=== Section Start ===

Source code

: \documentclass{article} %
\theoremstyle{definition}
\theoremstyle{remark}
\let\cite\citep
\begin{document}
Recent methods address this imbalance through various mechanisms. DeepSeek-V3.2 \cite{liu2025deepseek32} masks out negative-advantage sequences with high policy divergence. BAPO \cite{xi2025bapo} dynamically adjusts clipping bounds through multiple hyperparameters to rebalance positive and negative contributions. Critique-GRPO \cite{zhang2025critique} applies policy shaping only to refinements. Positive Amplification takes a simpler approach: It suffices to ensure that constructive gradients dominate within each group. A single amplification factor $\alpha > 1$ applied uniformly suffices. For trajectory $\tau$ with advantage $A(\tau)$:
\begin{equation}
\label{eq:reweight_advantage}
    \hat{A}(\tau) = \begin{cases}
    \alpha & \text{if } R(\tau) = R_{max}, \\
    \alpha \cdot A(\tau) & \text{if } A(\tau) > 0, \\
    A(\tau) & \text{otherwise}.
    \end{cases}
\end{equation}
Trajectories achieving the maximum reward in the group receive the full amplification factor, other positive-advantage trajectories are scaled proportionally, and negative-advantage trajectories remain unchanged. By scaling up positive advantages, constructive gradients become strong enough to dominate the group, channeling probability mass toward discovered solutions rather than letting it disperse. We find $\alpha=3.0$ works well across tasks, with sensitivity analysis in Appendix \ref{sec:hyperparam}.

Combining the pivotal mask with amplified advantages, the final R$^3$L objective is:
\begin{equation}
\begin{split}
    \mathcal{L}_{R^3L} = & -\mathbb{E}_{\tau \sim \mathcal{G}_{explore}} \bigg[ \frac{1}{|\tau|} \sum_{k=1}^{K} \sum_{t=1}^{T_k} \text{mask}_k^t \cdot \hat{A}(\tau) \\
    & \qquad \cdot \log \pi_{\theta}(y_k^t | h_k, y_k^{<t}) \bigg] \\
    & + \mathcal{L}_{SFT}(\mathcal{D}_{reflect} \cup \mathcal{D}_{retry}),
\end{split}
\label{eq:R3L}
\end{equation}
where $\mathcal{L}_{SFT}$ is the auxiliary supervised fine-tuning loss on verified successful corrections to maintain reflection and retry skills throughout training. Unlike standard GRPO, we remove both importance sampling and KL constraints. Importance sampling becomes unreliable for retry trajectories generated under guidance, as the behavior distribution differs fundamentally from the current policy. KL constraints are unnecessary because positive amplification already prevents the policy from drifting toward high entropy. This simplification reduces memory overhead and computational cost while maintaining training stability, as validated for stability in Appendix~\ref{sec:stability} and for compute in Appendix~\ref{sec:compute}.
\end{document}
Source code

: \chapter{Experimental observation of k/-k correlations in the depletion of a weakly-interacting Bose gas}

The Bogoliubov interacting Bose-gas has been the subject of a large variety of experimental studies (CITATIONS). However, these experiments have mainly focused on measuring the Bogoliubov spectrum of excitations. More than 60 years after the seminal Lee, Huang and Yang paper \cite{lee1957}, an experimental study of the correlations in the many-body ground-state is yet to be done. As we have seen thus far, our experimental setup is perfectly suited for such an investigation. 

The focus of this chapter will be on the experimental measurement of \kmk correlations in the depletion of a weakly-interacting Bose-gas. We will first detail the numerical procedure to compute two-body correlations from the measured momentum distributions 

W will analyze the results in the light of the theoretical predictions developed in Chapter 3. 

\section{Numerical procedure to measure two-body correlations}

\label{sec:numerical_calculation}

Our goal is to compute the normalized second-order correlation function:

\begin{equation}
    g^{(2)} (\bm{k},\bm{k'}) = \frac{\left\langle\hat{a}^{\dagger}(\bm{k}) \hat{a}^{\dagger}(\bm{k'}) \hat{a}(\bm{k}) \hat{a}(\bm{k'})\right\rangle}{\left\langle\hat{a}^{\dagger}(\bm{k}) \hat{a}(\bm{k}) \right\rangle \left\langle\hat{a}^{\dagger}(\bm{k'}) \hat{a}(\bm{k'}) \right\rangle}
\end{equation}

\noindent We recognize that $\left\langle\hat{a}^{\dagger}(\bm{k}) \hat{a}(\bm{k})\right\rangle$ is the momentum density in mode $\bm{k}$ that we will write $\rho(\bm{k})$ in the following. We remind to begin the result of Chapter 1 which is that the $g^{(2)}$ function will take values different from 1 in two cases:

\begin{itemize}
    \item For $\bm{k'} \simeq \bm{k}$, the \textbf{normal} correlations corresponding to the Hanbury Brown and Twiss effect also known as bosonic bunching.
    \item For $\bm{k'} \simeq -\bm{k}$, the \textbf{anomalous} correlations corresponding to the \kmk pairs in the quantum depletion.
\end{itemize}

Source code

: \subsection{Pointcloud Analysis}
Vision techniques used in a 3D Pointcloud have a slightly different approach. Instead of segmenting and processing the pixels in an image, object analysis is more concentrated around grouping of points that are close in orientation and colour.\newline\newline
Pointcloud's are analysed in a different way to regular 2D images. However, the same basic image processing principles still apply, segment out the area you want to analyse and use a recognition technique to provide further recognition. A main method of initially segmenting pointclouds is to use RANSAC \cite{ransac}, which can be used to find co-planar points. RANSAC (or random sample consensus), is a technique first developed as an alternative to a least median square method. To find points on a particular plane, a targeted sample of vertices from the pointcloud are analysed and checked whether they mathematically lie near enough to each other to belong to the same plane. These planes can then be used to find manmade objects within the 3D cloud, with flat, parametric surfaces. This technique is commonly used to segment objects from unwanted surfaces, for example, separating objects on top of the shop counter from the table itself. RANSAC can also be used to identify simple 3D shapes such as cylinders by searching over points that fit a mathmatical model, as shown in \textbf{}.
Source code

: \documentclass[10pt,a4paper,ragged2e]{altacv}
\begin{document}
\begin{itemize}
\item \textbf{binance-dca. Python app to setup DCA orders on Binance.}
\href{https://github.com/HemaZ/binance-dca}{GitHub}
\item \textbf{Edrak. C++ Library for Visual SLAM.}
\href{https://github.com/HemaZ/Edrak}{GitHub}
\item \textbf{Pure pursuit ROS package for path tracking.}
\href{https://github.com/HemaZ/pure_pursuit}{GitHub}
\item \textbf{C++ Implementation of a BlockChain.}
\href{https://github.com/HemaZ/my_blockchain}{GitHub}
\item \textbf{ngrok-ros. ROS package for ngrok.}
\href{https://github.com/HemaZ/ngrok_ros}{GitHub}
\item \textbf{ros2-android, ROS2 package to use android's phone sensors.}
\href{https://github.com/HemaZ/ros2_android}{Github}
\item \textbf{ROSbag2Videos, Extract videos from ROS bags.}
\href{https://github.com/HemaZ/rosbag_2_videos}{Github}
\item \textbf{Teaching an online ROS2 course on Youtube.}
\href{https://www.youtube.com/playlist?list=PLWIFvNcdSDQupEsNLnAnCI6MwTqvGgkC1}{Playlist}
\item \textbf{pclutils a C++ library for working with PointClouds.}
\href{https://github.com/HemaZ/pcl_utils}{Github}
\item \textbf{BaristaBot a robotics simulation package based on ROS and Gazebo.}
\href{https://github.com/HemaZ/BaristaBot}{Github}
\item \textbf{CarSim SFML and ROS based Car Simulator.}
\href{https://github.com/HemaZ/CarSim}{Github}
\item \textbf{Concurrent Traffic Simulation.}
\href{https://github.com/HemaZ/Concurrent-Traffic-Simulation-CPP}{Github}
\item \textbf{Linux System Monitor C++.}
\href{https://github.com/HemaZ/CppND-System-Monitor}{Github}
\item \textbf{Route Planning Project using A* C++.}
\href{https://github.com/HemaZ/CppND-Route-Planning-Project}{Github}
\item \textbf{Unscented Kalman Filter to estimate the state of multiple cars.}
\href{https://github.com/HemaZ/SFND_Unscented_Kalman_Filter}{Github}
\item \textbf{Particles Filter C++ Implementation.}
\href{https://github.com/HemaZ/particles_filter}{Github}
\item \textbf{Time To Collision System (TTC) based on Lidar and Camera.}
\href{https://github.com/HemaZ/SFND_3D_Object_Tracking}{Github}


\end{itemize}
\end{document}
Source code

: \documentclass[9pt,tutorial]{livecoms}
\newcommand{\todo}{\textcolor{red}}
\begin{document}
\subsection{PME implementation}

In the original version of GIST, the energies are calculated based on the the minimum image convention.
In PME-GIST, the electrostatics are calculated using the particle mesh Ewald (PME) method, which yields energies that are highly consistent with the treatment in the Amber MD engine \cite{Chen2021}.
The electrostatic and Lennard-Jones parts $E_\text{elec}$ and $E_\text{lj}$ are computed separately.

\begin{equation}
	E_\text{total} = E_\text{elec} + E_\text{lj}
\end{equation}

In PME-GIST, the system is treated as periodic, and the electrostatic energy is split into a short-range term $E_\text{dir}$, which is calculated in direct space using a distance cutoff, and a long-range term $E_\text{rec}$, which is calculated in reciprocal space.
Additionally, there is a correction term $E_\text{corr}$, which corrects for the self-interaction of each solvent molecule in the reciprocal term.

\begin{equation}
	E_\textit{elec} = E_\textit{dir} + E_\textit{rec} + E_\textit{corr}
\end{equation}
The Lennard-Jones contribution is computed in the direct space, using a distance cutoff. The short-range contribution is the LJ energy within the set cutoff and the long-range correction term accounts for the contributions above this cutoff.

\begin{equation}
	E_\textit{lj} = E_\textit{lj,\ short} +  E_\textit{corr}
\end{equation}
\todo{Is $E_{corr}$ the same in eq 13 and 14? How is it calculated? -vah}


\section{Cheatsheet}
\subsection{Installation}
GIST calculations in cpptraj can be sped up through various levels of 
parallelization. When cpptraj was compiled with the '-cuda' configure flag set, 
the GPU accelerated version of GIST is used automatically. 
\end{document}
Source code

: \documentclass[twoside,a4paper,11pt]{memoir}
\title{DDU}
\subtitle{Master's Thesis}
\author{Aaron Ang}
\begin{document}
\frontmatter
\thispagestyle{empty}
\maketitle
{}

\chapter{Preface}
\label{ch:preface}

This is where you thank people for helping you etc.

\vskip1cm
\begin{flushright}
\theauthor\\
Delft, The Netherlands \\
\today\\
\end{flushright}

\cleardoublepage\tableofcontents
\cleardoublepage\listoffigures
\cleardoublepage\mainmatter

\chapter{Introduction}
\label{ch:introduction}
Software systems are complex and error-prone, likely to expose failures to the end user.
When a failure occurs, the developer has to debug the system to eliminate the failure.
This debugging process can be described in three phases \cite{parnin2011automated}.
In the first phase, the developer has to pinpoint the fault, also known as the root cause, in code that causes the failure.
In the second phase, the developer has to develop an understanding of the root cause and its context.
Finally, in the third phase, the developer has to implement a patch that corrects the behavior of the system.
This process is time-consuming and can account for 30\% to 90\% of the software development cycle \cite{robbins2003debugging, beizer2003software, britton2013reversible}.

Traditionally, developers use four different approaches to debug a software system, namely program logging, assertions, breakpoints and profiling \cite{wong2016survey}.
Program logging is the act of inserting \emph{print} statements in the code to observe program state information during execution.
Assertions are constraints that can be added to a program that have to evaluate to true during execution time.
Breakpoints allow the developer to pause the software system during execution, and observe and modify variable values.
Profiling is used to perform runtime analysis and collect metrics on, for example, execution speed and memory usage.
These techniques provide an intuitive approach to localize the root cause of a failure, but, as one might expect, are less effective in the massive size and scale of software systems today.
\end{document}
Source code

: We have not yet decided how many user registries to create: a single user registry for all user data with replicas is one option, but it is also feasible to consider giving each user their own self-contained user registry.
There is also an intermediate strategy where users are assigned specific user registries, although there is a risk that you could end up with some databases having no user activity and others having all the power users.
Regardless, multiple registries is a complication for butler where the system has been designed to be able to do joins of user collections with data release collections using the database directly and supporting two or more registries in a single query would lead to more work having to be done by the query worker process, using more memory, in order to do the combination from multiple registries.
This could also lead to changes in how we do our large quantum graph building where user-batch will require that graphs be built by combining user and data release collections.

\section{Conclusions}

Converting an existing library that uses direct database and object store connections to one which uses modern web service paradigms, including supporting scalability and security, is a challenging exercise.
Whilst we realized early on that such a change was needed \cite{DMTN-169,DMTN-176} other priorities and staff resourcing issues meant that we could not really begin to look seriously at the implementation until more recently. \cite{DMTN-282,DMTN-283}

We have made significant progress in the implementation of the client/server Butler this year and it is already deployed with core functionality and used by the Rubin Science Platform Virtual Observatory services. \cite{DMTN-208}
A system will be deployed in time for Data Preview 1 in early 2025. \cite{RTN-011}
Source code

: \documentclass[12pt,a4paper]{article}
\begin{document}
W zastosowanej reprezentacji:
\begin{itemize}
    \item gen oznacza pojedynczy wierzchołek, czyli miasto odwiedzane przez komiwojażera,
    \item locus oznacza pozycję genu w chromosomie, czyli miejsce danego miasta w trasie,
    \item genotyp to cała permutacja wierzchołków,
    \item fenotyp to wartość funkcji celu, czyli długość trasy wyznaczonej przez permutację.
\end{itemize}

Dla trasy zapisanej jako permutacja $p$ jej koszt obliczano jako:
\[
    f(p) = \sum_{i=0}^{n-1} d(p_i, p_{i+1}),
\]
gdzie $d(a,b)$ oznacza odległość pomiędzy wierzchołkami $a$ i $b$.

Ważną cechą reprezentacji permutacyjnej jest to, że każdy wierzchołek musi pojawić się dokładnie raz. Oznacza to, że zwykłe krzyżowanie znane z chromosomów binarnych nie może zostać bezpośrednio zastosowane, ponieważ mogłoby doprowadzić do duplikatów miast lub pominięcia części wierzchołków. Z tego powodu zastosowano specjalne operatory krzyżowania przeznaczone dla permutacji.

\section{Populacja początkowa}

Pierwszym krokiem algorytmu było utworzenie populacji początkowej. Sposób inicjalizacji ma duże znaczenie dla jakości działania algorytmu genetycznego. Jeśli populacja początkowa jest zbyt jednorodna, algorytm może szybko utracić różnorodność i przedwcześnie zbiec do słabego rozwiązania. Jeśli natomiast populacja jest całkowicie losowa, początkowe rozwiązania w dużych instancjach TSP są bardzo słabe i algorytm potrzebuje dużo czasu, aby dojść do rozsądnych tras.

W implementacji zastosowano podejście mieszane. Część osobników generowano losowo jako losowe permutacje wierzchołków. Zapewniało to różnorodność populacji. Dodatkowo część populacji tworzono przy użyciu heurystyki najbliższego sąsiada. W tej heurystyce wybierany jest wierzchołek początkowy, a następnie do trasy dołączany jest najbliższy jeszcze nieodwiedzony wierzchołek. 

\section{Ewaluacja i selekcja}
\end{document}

=== Section End ===

*DIRECTIONS*
Every line in the records above with the string "also" in it should be shown.

*REPLY TO THE TASK*
    \item For $\bm{k'} \simeq \bm{k}$, the \textbf{normal} correlations corresponding to the Hanbury Brown and Twiss effect also known as bosonic bunching.
Pointcloud's are analysed in a different way to regular 2D images. However, the same basic image processing principles still apply, segment out the area you want to analyse and use a recognition technique to provide further recognition. A main method of initially segmenting pointclouds is to use RANSAC \cite{ransac}, which can be used to find co-planar points. RANSAC (or random sample consensus), is a technique first developed as an alternative to a least median square method. To find points on a particular plane, a targeted sample of vertices from the pointcloud are analysed and checked whether they mathematically lie near enough to each other to belong to the same plane. These planes can then be used to find manmade objects within the 3D cloud, with flat, parametric surfaces. This technique is commonly used to segment objects from unwanted surfaces, for example, separating objects on top of the shop counter from the table itself. RANSAC can also be used to identify simple 3D shapes such as cylinders by searching over points that fit a mathmatical model, as shown in \textbf{}.
In the first phase, the developer has to pinpoint the fault, also known as the root cause, in code that causes the failure.
: We have not yet decided how many user registries to create: a single user registry for all user data with replicas is one option, but it is also feasible to consider giving each user their own self-contained user registry.
There is also an intermediate strategy where users are assigned specific user registries, although there is a risk that you could end up with some databases having no user activity and others having all the power users.
This could also lead to changes in how we do our large quantum graph building where user-batch will require that graphs be built by combining user and data release collections.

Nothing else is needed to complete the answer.